Model Comparison¶
Adapters for comparing sklearn models against statistical forecasting baselines.
Overview¶
The compare module provides adapters for integrating external forecasting libraries with temporalcv’s evaluation framework:
NaiveAdapter/SeasonalNaiveAdapter: Built-in baseline adapters
StatsforecastAdapter: Wrap statsforecast models (optional dependency)

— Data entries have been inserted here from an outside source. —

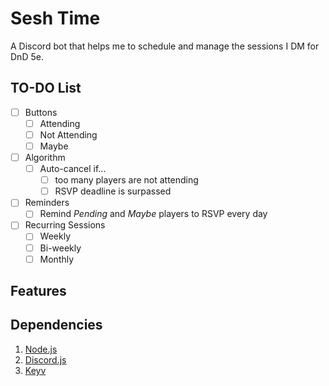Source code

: # Sesh Time
A Discord bot that helps me to schedule and manage the sessions I DM for DnD 5e.

## TO-DO List
- [ ] Buttons
    - [ ] Attending
    - [ ] Not Attending
    - [ ] Maybe
- [ ] Algorithm
    - [ ] Auto-cancel if...
        - [ ] too many players are not attending
        - [ ] RSVP deadline is surpassed
- [ ] Reminders
    - [ ] Remind *Pending* and *Maybe* players to RSVP every day
- [ ] Recurring Sessions
    - [ ] Weekly
    - [ ] Bi-weekly
    - [ ] Monthly

## Features


## Dependencies
1. [Node.js](https://nodejs.org/en/)
2. [Discord.js](https://discord.js.org/#/)
3. [Keyv](https://keyv.org/)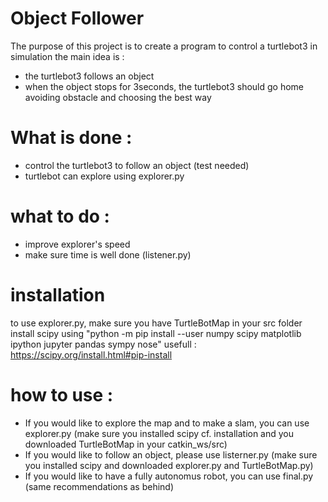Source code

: # Object Follower
The purpose of this project is to create a program to control a turtlebot3 in simulation
the main idea is :
- the turtlebot3 follows an object
- when the object stops for 3seconds, the turtlebot3 should go home avoiding obstacle and choosing the best way

# What is done :
- control the turtlebot3 to follow an object (test needed)
- turtlebot can explore using explorer.py

# what to do :
- improve explorer's speed
- make sure time is well done (listener.py)

# installation
to use explorer.py, make sure you have TurtleBotMap in your src folder
install scipy using "python -m pip install --user numpy scipy matplotlib ipython jupyter pandas sympy nose"
usefull : https://scipy.org/install.html#pip-install

# how to use :
- If you would like to explore the map and to make a slam, you can use explorer.py (make sure you installed scipy cf. installation and you downloaded TurtleBotMap in your catkin_ws/src)
- If you would like to follow an object, please use listerner.py (make sure you installed scipy and downloaded explorer.py and TurtleBotMap.py)
- If you would like to have a fully autonomus robot, you can use final.py (same recommendations as behind)
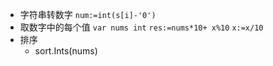

- 字符串转数字
	`num:=int(s[i]-'0')`
- 取数字中的每个值
	`var nums int`
	`res:=nums*10+ x%10`
	`x:=x/10`
- 排序
	- sort.Ints(nums)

run_comparison: Run systematic comparisons across multiple models
Installation¶
pip install temporalcv[compare] # For statsforecast adapters
Core Classes¶
ModelResult¶
Result from a single model run:
@dataclass
class ModelResult:
model_name: str
predictions: np.ndarray
actuals: np.ndarray
mae: float
rmse: float
mape: Optional[float]
direction_accuracy: Optional[float]
ComparisonResult¶
Result from comparing models on a single dataset:
@dataclass
class ComparisonResult:
dataset_name: str
models: List[ModelResult]
best_model: str # By MAE
ForecastAdapter¶
Abstract base class for model adapters:
class ForecastAdapter(ABC):
@abstractmethod
def fit(self, values: np.ndarray) -> None: ...
@abstractmethod
def predict(self, horizon: int) -> np.ndarray: ...
Usage¶
Basic Comparison¶
from temporalcv.compare import run_comparison, NaiveAdapter
from temporalcv.benchmarks import create_synthetic_dataset
# Create dataset
dataset = create_synthetic_dataset(n_obs=200)

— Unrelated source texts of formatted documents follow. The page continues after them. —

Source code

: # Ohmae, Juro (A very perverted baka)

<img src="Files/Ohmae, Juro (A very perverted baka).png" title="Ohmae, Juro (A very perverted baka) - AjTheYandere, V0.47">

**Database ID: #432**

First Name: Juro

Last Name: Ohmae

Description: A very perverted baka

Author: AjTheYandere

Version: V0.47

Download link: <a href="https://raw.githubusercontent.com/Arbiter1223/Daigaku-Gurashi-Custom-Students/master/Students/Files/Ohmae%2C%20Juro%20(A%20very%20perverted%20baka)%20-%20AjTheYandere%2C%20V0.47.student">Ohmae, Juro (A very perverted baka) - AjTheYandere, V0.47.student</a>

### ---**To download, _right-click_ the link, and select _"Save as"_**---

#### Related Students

# Run comparison against naive baseline
result = run_comparison(dataset, [NaiveAdapter()])
print(f"Best model: {result.best_model}")

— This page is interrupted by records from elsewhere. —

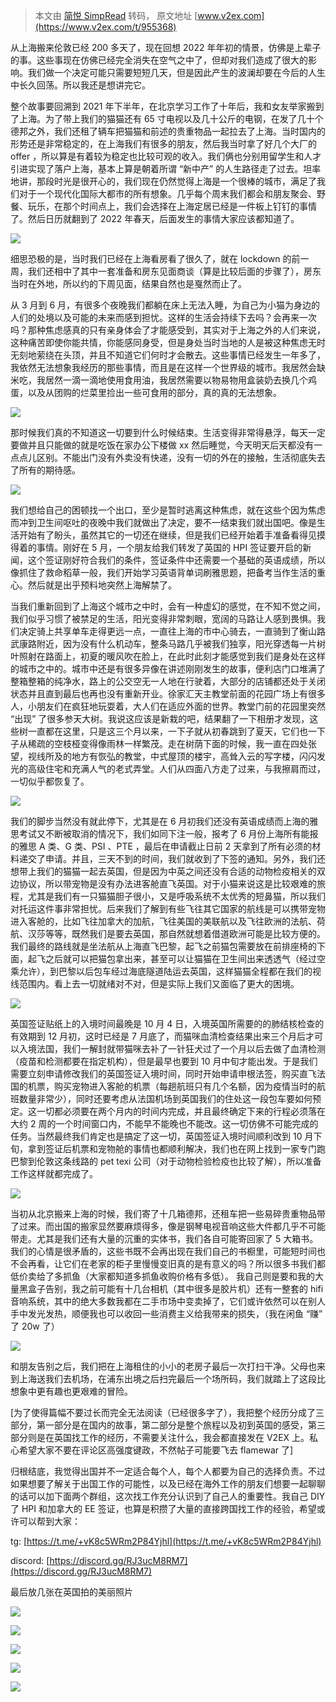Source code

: > 本文由 [简悦 SimpRead](http://ksria.com/simpread/) 转码， 原文地址 [www.v2ex.com](https://www.v2ex.com/t/955368)

从上海搬来伦敦已经 200 多天了，现在回想 2022 年年初的情景，仿佛是上辈子的事。这些事现在仿佛已经完全消失在空气之中了，但却对我们造成了很大的影响。我们做一个决定可能只需要短短几天，但是因此产生的波澜却要在今后的人生中长久回荡。所以我还是想讲完它。

整个故事要回溯到 2021 年下半年，在北京学习工作了十年后，我和女友举家搬到了上海。为了带上我们的猫猫还有 65 寸电视以及几十公斤的电钢，在发了几十个德邦之外，我们还租了辆车把猫猫和前述的贵重物品一起拉去了上海。当时国内的形势还是非常稳定的，在上海我们有很多的朋友，然后我当时拿了好几个大厂的 offer ，所以算是有着较为稳定也比较可观的收入。我们俩也分别用留学生和人才引进实现了落户上海，基本上算是朝着所谓 “新中产” 的人生路径走了过去。坦率地讲，那段时光是很开心的，我们现在仍然觉得上海是一个很棒的城市，满足了我们对于一个现代化国际大都市的所有想象。几乎每个周末我们都会和朋友聚会、野餐、玩乐，在那个时间点上，我们会选择在上海定居已经是一件板上钉钉的事情了。然后日历就翻到了 2022 年春天，后面发生的事情大家应该都知道了。

![](https://i.v2ex.co/eXIRLHPMl.jpeg)

细思恐极的是，当时我们已经在上海看房看了很久了，就在 lockdown 的前一周，我们还相中了其中一套准备和房东见面商谈（算是比较后面的步骤了），房东当时在外地，所以约的下周见面，结果自然也是戛然而止了。

从 3 月到 6 月，有很多个夜晚我们都躺在床上无法入睡，为自己为小猫为身边的人们的处境以及可能的未来而感到担忧。这样的生活会持续下去吗？会再来一次吗？那种焦虑感真的只有亲身体会了才能感受到，其实对于上海之外的人们来说，这种痛苦即使你能共情，你能感同身受，但是身处当时当地的人是被这种焦虑无时无刻地萦绕在头顶，并且不知道它们何时才会散去。这些事情已经发生一年多了，我依然无法想象我经历的那些事情，而且是在这样一个世界级的城市。我居然会缺米吃，我居然一滴一滴地使用食用油，我居然需要以物易物用盒装奶去换几个鸡蛋，以及从团购的烂菜里捡出一些可食用的部分，真的真的无法想象。

![](https://i.v2ex.co/I6u8MCDj.jpeg)

那时候我们真的不知道这一切要到什么时候结束。生活变得非常得悬浮，每天一定要做并且只能做的就是吃饭在家办公下楼做 xx 然后睡觉，今天明天后天都没有一点点儿区别。不能出门没有外卖没有快递，没有一切的外在的接触，生活彻底失去了所有的期待感。

![](https://i.v2ex.co/39HGhe85l.jpeg)

我们想给自己的困顿找一个出口，至少是暂时逃离这种焦虑，就在这些个因为焦虑而冲到卫生间呕吐的夜晚中我们就做出了决定，要不一结束我们就出国吧。像是生活开始有了盼头，虽然其它的一切还在继续，但是我们已经开始着手准备看得见摸得着的事情。刚好在 5 月，一个朋友给我们转发了英国的 HPI 签证要开启的新闻，这个签证刚好符合我们的条件，签证条件中还需要一个基础的英语成绩，所以像抓住了救命稻草一般，我们开始学习英语背单词刷雅思题，把备考当作生活的重心。然后就是出乎预料地突然上海解禁了。

当我们重新回到了上海这个城市之中时，会有一种虚幻的感觉，在不知不觉之间，我们似乎习惯了被禁足的生活，阳光变得非常刺眼，宽阔的马路让人感到畏惧。我们决定骑上共享单车走得更远一点，一直往上海的市中心骑去，一直骑到了衡山路武康路附近，因为没有什么机动车，整条马路几乎被我们独享，阳光穿透每一片树叶照射在路面上，初夏的暖风吹在脸上，在此时此刻才能感觉到我们是身处在这样的城市之中的。城市中还是有很多异像在讲述刚刚发生的故事，便利店门口堆满了整箱整箱的纯净水，路上的公交空无一人地在行驶着，大部分的店铺都还处于关闭状态并且直到最后也再也没有重新开业。徐家汇天主教堂前面的花园广场上有很多人，小朋友们在疯狂地玩耍着，大人们在适应外面的世界。教堂门前的花园里突然 “出现” 了很多参天大树。我说这应该是新栽的吧，结果翻了一下相册才发现，这些树一直都在这里，只是这三个月以来，一下子就从初春跳到了夏天，它们也一下子从稀疏的空枝桠变得像雨林一样繁茂。走在树荫下面的时候，我一直在四处张望，视线所及的地方有恢弘的教堂，中式屋顶的楼宇，高耸入云的写字楼，闪闪发光的高级住宅和充满人气的老式弄堂。人们从四面八方走了过来，与我擦肩而过，一切似乎都恢复了。

![](https://i.v2ex.co/WeAWifcOl.jpeg)

我们的脚步当然没有就此停下，尤其是在 6 月初我们还没有英语成绩而上海的雅思考试又不断被取消的情况下，我们如同下注一般，报考了 6 月份上海所有能报的雅思 A 类、G 类、PSI 、PTE ，最后在申请截止日前 2 天拿到了所有必须的材料递交了申请。并且，三天不到的时间，我们就收到了下签的通知。另外，我们还想带上我们的猫猫一起去英国，但是因为中英之间还没有合适的动物检疫相关的双边协议，所以带宠物是没有办法进客舱直飞英国。对于小猫来说这是比较艰难的旅程，尤其是我们有一只猫猫胆子很小，又是呼吸系统不太优秀的短鼻猫，所以我们对托运这件事非常担忧。后来我们了解到有些飞往其它国家的航线是可以携带宠物进入客舱的，比如飞往加拿大的加航，飞往美国的美联航以及飞往欧洲的法航、荷航、汉莎等等，既然我们是要去英国，那自然就想着借道欧洲可能是比较方便的。我们最终的路线就是坐法航从上海直飞巴黎，起飞之前猫包需要放在前排座椅的下面，起飞之后就可以把猫包拿出来，甚至可以让猫猫在卫生间出来透透气（经过空乘允许），到巴黎以后包车经过海底隧道陆运去英国，这样猫猫全程都在我们的视线范围内。看上去一切就绪对不对，但是实际上我们又面临了更大的困境。

![](https://i.v2ex.co/994kyF84.jpeg)

英国签证贴纸上的入境时间最晚是 10 月 4 日，入境英国所需要的的肺结核检查的有效期到 12 月初，这时已经是 7 月底了，而猫咪血清检查结果出来三个月后才可以入境法国，我们一解封就带猫咪去补了一针狂犬过了一个月以后去做了血清检测（疫苗和检测都要在指定机构），但是最早也要到 10 月中旬才能出发。于是我们需要立刻申请修改我们的英国签证入境时间，同时开始申请申根法签，购买直飞法国的机票，购买宠物进入客舱的机票（每趟航班只有几个名额，因为疫情当时的航班数量非常少），同时还要考虑从法国机场到英国我们的住处这一段包车要如何预定。这一切都必须要在两个月内的时间内完成，并且最终确定下来的行程必须落在大约 2 周的一个时间窗口内，不能早不能晚也不能改。这一切仿佛不可能完成的任务。当然最终我们肯定也是搞定了这一切，英国签证入境时间顺利改到 10 月下旬，拿到签证后机票和宠物舱的事情也都顺利解决，我们也在网上找到一家专门跑巴黎到伦敦这条线路的 pet texi 公司（对于动物检验检疫也比较了解），所以准备工作这样就都完成了。

![](https://i.v2ex.co/17zu673z.jpeg)

当初从北京搬来上海的时候，我们寄了十几箱德邦，还租车把一些易碎贵重物品带了过来。而出国的搬家显然要麻烦得多，像是钢琴电视音响这些大件都几乎不可能带走。尤其是我们还有大量的沉重的实体书，我们各自可能寄回家了 5 大箱书。我们的心情是很矛盾的，这些书既不会再出现在我们自己的书橱里，可能短时间也不会再看，让它们在老家的柜子里慢慢变旧真的是有意义的吗？所以很多书我们都低价卖给了多抓鱼（大家都知道多抓鱼收购价格有多低）。 我自己则是要和我的大量黑盒子告别，我之前可能有十几台相机（其中很多是胶片机）还有一整套的 hifi 音响系统，其中的绝大多数我都在二手市场中变卖掉了，它们或许依然可以在别人手中发光发热，顺便我也可以收回一些消费主义给我带来的损失，（我在闲鱼 “赚” 了 20w 了）

![](https://i.v2ex.co/TYDOVf2r.jpeg)

和朋友告别之后，我们把在上海租住的小小的老房子最后一次打扫干净。父母也来到上海送我们去机场，在浦东出境之后扫完最后一个场所码，我们就踏上了这段比想象中更有趣也更艰难的冒险。

[为了使得篇幅不要过长而完全无法阅读（已经很多字了），我把整个经历分成了三部分，第一部分是在国内的故事，第二部分是整个旅程以及初到英国的感受，第三部分则是在英国找工作的经历，不需要关注什么，我会都直接发在 V2EX 上。私心希望大家不要在评论区高强度键政，不然帖子可能要飞去 flamewar 了]

归根结底，我觉得出国并不一定适合每个人，每个人都要为自己的选择负责。不过如果想要了解关于出国工作的可能性，以及已经在海外工作的朋友们想要一起聊聊的话可以加下面两个群组，这次找工作充分认识到了自己人的重要性。我自己 DIY 了 HPI 和加拿大的 EE 签证，也算是积攒了大量的直接跨国找工作的经验，希望或许可以帮到大家：

tg: [https://t.me/+vK8c5WRm2P84Yjhl](https://t.me/+vK8c5WRm2P84Yjhl)

discord: [https://discord.gg/RJ3ucM8RM7](https://discord.gg/RJ3ucM8RM7)

最后放几张在英国拍的美丽照片

![](https://i.v2ex.co/XKpftkAVl.jpeg)

![](https://i.v2ex.co/86yUeA8Wl.jpeg)

![](https://i.v2ex.co/CP4D6ETcl.jpeg)

![](https://i.v2ex.co/CLpsa066l.jpeg)

![](https://i.v2ex.co/F89kmff6l.jpeg)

print(f"MAE: {result.models[0].mae:.4f}")
Multiple Model Comparison¶
from temporalcv.compare import (
run_comparison,
NaiveAdapter,
SeasonalNaiveAdapter,
)
# Compare multiple baselines
adapters = [
NaiveAdapter(),
SeasonalNaiveAdapter(season_length=12),
]
result = run_comparison(dataset, adapters)
for model in result.models:
print(f"{model.model_name}: MAE={model.mae:.4f}")
With Statsforecast (optional)¶
from temporalcv.compare import StatsforecastAdapter
# Wrap statsforecast models
adapters = [
StatsforecastAdapter("naive"),
StatsforecastAdapter("ses"),
StatsforecastAdapter("ets"),
]
result = run_comparison(dataset, adapters)
Benchmark Suite¶
from temporalcv.compare import run_benchmark_suite
from temporalcv.benchmarks import load_m3
# Run across multiple datasets
datasets = [load_m3(cat) for cat in ["monthly", "quarterly"]]
report = run_benchmark_suite(
datasets=datasets,
adapters=[NaiveAdapter(), SeasonalNaiveAdapter(season_length=12)],
)
print(report.summary())
Compare to Baseline¶
from temporalcv.compare import compare_to_baseline
from temporalcv import dm_test
# Quick comparison with DM test
result = compare_to_baseline(
predictions=my_model_preds,
actuals=actuals,
baseline_preds=naive_preds,
horizon=1,
)
print(f"DM statistic: {result.dm_statistic:.3f}")
print(f"p-value: {result.dm_pvalue:.4f}")
Built-in Adapters¶
NaiveAdapter¶
Random walk (persistence) baseline: ŷ[t+1] = y[t]
from temporalcv.compare import NaiveAdapter
naive = NaiveAdapter()
naive.fit(train_values)
preds = naive.predict(horizon=12)
SeasonalNaiveAdapter¶
Seasonal naive baseline: ŷ[t+s] = y[t]
from temporalcv.compare import SeasonalNaiveAdapter
snaive = SeasonalNaiveAdapter(season_length=12)
snaive.fit(train_values)
preds = snaive.predict(horizon=12)
Best Practices¶
Always include persistence baseline - Compare against the simplest baseline
Use appropriate horizon - Set gap >= forecast horizon in CV
Check sample sizes - DM test needs n >= 30 for reliability
Report direction accuracy - Especially for high-persistence data
Exported Symbols¶
from temporalcv.compare import (
# Data classes
ModelResult,
ComparisonResult,
ComparisonReport,
# Adapters
ForecastAdapter,
NaiveAdapter,
SeasonalNaiveAdapter,
StatsforecastAdapter, # Optional
# Functions
run_comparison,
run_benchmark_suite,
compare_to_baseline,
compute_comparison_metrics,
)